By going mobile-first NVIDIA has been able to reap a few benefits. On the Tegra side in particular, mobile-first means that NVIDIA’s latest and greatest GPUs are appearing in SoCs earlier than ever before – the gap between Maxwell 1 and Tegra X1 is only roughly a year, versus nearly two years for Kepler in Tegra K1. But it also means that NVIDIA is integrating deep power optimizations into their GPU architectures at an earlier stage, which for their desktop GPUs has resulted chart-topping power efficiency, and these benefits are meant to cascade down to Tegra as well.

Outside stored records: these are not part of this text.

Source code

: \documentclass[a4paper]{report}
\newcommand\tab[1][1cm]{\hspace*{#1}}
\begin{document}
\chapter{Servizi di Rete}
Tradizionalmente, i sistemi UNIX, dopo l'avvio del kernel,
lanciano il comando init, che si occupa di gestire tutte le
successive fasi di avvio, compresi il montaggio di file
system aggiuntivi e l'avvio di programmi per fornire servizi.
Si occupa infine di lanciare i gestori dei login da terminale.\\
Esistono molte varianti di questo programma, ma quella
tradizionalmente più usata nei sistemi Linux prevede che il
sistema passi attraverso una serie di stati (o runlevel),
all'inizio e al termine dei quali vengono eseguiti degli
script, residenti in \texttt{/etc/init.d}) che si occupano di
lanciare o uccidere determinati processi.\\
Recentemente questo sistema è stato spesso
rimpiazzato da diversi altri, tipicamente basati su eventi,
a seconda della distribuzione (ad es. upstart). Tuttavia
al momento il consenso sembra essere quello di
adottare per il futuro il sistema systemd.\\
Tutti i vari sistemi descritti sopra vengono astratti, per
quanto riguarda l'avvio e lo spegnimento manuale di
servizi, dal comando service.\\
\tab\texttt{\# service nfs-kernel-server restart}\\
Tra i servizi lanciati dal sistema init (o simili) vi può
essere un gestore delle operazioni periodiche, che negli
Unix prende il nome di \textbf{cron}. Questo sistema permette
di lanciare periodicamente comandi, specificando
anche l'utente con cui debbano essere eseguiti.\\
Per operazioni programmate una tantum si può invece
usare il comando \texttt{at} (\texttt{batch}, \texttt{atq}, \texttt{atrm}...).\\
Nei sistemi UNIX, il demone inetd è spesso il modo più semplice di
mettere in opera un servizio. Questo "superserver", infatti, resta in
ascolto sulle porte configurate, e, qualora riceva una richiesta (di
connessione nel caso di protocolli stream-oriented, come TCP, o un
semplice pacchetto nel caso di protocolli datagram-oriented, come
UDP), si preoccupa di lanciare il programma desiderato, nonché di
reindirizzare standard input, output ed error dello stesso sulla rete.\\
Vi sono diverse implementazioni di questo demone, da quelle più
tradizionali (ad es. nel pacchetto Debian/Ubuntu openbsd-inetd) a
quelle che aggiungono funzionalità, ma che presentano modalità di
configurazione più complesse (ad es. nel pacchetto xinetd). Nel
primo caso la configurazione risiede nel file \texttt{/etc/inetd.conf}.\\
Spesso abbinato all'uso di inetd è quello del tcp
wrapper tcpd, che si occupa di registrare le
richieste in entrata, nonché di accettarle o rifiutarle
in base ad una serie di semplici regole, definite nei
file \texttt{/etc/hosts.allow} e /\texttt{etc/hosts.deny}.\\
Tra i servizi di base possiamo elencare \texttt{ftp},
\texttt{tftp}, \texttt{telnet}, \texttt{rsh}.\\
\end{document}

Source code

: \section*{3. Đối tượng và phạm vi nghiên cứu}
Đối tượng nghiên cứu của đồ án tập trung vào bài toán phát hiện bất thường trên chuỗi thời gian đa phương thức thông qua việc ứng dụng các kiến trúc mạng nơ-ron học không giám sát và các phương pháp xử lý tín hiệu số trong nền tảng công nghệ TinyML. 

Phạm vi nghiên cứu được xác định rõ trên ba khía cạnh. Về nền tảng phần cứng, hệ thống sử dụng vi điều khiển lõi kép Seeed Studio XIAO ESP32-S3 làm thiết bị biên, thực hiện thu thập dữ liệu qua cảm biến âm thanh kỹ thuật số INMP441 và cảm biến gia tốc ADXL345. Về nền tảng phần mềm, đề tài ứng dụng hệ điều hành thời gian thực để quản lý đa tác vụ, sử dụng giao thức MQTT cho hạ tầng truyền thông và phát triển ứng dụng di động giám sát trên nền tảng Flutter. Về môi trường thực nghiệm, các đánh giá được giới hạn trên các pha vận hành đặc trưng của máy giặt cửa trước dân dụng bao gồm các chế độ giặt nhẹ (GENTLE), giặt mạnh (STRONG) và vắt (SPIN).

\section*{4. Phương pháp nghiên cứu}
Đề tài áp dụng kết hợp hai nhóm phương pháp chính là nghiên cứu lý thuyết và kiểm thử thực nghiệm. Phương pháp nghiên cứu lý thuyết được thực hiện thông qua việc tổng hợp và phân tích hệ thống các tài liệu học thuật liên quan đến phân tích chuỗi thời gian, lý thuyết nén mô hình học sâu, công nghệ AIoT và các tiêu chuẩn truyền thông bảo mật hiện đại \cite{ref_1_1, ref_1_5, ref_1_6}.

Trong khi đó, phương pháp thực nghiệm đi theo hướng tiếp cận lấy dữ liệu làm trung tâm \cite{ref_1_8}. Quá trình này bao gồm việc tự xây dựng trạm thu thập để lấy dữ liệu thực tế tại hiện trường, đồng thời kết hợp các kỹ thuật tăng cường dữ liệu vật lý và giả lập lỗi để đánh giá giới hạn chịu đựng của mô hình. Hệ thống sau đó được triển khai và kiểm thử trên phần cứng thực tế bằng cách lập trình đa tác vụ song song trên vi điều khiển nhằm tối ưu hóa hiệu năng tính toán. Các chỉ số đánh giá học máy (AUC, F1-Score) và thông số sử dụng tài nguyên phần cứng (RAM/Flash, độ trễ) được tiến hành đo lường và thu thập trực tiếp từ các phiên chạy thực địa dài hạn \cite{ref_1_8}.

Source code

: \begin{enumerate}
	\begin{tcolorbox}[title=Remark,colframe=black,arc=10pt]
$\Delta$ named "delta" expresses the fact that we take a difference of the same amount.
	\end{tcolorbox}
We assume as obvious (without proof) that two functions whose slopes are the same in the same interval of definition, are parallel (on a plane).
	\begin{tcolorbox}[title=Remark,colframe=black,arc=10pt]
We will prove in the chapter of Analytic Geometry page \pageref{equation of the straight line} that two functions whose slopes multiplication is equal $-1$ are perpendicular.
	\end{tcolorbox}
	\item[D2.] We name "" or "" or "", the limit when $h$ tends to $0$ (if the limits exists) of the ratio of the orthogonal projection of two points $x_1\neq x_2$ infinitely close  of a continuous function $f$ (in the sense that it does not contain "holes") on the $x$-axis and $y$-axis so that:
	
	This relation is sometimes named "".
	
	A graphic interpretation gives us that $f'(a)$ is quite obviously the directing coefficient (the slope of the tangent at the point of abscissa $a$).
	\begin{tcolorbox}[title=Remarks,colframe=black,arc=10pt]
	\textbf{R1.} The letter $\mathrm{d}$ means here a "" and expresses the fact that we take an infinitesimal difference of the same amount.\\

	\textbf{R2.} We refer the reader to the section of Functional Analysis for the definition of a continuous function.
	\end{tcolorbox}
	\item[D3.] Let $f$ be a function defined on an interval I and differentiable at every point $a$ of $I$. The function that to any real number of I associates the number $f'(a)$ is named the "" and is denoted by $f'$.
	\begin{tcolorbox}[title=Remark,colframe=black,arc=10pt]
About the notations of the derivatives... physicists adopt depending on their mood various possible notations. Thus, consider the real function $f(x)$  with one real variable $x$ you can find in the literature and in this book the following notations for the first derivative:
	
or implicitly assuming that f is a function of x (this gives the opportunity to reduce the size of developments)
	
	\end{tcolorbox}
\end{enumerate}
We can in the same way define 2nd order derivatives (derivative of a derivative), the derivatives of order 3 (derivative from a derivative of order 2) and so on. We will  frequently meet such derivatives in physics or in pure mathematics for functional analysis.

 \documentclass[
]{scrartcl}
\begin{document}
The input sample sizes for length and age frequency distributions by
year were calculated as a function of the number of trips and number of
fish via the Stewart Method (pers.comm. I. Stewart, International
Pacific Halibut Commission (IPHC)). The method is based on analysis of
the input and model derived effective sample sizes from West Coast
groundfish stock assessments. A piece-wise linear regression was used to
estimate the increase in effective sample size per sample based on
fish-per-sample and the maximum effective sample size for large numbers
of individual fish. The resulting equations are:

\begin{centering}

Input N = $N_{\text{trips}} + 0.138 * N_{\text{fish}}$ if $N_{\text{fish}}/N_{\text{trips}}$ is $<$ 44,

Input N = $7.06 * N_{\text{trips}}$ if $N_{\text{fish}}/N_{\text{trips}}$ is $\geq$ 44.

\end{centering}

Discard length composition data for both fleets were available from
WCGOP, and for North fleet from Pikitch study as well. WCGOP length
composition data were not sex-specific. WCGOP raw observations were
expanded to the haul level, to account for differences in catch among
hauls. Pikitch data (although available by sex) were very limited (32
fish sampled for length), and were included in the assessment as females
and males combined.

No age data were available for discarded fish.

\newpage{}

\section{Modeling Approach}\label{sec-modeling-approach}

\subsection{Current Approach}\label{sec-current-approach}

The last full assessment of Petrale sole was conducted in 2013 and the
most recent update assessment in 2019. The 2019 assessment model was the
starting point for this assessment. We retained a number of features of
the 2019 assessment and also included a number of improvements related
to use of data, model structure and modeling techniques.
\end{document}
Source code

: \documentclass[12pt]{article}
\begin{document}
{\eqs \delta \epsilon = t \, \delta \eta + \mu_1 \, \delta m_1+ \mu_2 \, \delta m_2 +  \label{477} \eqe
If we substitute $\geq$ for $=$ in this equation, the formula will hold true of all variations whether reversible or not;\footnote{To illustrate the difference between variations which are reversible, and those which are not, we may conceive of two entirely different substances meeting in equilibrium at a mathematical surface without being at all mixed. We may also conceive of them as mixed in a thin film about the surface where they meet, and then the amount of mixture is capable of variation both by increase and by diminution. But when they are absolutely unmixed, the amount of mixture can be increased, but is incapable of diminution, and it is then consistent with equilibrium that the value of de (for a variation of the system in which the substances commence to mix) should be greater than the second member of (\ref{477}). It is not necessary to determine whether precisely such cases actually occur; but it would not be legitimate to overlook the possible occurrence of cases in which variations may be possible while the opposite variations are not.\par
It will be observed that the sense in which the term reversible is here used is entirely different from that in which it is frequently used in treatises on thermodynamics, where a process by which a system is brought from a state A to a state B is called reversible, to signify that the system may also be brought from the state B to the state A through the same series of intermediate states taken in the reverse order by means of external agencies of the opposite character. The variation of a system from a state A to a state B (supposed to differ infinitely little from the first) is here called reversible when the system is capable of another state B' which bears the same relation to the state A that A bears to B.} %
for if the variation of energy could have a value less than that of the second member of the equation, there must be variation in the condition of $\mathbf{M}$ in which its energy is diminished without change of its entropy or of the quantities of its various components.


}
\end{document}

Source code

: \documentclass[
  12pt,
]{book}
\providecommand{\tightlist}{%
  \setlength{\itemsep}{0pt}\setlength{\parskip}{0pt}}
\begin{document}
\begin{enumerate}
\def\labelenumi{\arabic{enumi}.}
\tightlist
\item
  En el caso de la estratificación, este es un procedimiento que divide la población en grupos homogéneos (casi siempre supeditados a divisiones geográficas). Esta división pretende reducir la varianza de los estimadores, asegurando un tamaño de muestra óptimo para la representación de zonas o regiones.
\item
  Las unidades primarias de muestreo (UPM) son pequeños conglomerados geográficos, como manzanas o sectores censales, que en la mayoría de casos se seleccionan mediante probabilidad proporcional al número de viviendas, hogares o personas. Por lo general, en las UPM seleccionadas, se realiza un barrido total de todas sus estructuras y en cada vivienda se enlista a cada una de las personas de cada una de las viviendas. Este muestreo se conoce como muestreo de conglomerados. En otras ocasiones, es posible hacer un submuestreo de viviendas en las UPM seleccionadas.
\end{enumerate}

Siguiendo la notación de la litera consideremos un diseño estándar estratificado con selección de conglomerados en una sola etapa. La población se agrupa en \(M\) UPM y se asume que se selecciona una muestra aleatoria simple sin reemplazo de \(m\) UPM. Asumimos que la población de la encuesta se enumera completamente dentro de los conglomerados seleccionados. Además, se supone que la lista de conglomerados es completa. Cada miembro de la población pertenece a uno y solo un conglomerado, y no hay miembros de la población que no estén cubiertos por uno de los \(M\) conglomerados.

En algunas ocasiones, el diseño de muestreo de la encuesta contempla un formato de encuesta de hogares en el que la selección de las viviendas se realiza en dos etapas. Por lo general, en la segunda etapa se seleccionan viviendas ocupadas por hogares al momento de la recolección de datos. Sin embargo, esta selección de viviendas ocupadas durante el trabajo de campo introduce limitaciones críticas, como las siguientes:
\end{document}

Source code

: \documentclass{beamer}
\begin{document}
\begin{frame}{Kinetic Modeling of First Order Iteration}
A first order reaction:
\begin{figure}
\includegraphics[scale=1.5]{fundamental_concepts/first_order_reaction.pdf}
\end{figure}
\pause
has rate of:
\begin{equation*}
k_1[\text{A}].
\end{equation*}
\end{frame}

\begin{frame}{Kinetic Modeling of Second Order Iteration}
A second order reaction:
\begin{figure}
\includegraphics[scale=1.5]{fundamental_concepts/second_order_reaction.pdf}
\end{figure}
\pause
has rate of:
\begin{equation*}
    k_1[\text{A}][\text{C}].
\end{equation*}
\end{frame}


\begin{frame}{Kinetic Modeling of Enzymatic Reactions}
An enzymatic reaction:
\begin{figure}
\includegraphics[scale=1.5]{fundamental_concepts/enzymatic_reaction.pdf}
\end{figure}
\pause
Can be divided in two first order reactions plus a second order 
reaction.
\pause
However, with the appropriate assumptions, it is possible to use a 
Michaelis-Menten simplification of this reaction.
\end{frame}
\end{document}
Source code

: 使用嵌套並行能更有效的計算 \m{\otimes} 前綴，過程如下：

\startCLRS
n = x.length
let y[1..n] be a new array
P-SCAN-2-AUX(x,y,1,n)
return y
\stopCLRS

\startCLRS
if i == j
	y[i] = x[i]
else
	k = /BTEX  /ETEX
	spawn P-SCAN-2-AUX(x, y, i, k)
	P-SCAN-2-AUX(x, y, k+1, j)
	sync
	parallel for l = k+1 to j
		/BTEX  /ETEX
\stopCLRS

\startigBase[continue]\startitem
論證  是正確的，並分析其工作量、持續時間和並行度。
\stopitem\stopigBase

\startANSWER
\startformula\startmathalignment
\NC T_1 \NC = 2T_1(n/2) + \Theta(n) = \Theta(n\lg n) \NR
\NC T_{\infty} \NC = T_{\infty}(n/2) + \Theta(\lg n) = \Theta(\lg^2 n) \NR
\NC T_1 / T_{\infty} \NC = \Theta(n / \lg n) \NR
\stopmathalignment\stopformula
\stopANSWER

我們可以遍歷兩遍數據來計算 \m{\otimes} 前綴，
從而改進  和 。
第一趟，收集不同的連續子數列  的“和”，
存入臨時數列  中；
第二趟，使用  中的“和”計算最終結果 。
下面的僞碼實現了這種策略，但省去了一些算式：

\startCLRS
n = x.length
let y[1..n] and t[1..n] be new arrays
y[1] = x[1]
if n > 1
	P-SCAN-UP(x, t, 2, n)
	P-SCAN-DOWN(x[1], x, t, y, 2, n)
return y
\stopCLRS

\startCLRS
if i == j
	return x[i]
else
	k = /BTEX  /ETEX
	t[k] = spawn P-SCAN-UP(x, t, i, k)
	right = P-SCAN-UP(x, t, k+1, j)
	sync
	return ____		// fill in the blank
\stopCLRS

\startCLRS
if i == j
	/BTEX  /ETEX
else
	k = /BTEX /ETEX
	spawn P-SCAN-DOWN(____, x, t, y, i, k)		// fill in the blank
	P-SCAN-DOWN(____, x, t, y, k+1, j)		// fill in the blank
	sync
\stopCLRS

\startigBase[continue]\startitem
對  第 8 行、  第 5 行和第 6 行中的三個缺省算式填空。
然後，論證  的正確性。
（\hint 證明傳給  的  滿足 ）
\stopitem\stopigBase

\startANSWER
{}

Tegra X1 then is the first SoC to be developed under this new strategy, and for NVIDIA this is a very big deal. From a feature standpoint NVIDIA gets to further build on their already impressive K1 feature set with some of Maxwell’s new features, and meanwhile from a power standpoint NVIDIA wants to build the best A57 SoC on the market. With everyone else implementing (roughly) the same CPU, the GPU stands to be a differentiator and this is where NVIDIA believes their GPU expertise translates into a significant advantage.

Diving into the X1’s GPU then, what we have is a Tegra-focused version of Maxwell 2. Compared to Kepler before it, Maxwell 2 introduced a slew of new features into the NVIDIA GPU architecture, including 3rd generation delta color compression, streamlined SMMs with greater efficiency per CUDA core, and graphics features such as conservative rasterization, volumetric tiled resources, and multi-frame anti-aliasing. All of these features are making their way into Tegra X1, and for brevity’s sake rather than rehashing all of this we’ll defer to our deep dive on the Maxwell 2 architecture from the launch of the GeForce GTX 980.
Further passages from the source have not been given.